An Shops der schwer in der Krise steckenden Handelskette Dayli hat Al-Wazzan, der unter anderem Schöps zerschlug, kein Interesse. "Es gibt hier bis auf die Ware keinerlei verwertbare Assets." Viele Standorte ließen sich allenfalls zu Garagen oder Lagerstätten umbauen. "Es hat keinen Wert für mich."

Dayli läuft die Zeit davon. Der Betrieb wird von der Industrie seit zwei bis drei Wochen nicht mehr beliefert. Morgen läuft die Frist ab, bis zu der Eigentümer Rudolf Haberleitner Zahlungsaufschub von den Lieferanten erbat. Die Gehälter für Juni sind fällig, ebenso Ur­laubsgelder und Zahlungen an Finanz und Krankenkassen. Die seit Wochen angekündigten neuen Investoren sind nicht in Sicht.

Laut Zeitungsberichten, die sich auf Polizeikreise berufen, wurde Haberleitner im italienischen Udine Opfer eines Geldraubs. Ein vermeintlicher Investor habe sich als Betrüger entpuppt und ihm eine Million Euro gestohlen. In Italien stehen 100 der 288 Dayli-Filialen vor der Schließung, da ihnen die Waren ausgehen. Das Ar­beitsministerium in Rom bewilligte 218 der 1500 Mitarbeiter Kurzarbeit.

In Österreich betreffen die Turbulenzen 3000 Beschäftigte, überwiegend Frauen in Teilzeitarbeit und in einem Alter weit über 30. Viele seien am Absprung und weg, sobald sie einen anderen Job gefunden haben, erzählt Handelsgewerkschafterin Margit Pfatschbacher. Mitbewerber wie DM berichten von sehr guten Erfahrungen mit früheren Schlecker-Angestellten. "Für sie ist die Türe auch künftig offen", sagt ein Konzernsprecher.

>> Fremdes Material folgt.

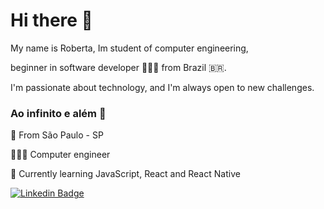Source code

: 
# Hi there 🖖

My name is Roberta, Im student of computer engineering, 

beginner in software developer 👩🏻‍💻
from Brazil 🇧🇷.

I'm passionate about technology, and I'm always open to new challenges.

### Ao infinito e além 🚀

📌 From São Paulo - SP

👩🏻‍💻 Computer engineer

🌱 Currently learning JavaScript, React and React Native

[![Linkedin Badge](https://img.shields.io/badge/-Roberta%20Assunção-FF1493?style=flat-square&logo=Linkedin&logoColor=white&link=https://www.linkedin.com/in/robertaassuncao/)](https://www.linkedin.com/in/robertaassuncao/)
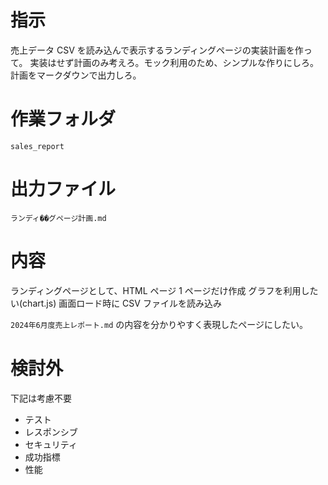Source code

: # 指示

売上データ CSV を読み込んで表示するランディングページの実装計画を作って。
実装はせず計画のみ考えろ。モック利用のため、シンプルな作りにしろ。
計画をマークダウンで出力しろ。

# 作業フォルダ

`sales_report`

# 出力ファイル

`ランディ��グページ計画.md`

# 内容

ランディングページとして、HTML ページ 1 ページだけ作成
グラフを利用したい(chart.js)
画面ロード時に CSV ファイルを読み込み

`2024年6月度売上レポート.md`
の内容を分かりやすく表現したページにしたい。

# 検討外

下記は考慮不要

- テスト
- レスポンシブ
- セキュリティ
- 成功指標
- 性能
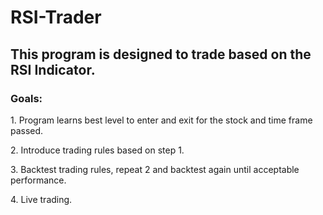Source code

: # RSI-Trader


<h2>
  This program is designed to trade based on the RSI Indicator.
</h3>

<h3>
  Goals:
</h3>

<p>
  1. Program learns best level to enter and exit for the stock and time frame passed.
  </p>
  <p>
  2. Introduce trading rules based on step 1.
  </p>
  <p>
  3. Backtest trading rules, repeat 2 and backtest again until acceptable performance.
  </p>
  <p>
  4. Live trading.
  </p>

Die Umsätze in Österreichs Einzelhandel sind seit 2012 rückläufig. Reale Einbußen gab es auch im ersten Quartal – es fehle Dynamik, sagt Jürgen Bierbaumer-Polly vom Wirtschaftsforschungsinstitut. Im Zuge steigender Arbeitslosigkeit suchten zudem immer mehr Menschen Jobs im Handel – was es erschwere, Verkäuferinnen kriselnder Konzerne aufzufangen. "Es wird Verdrängung geben."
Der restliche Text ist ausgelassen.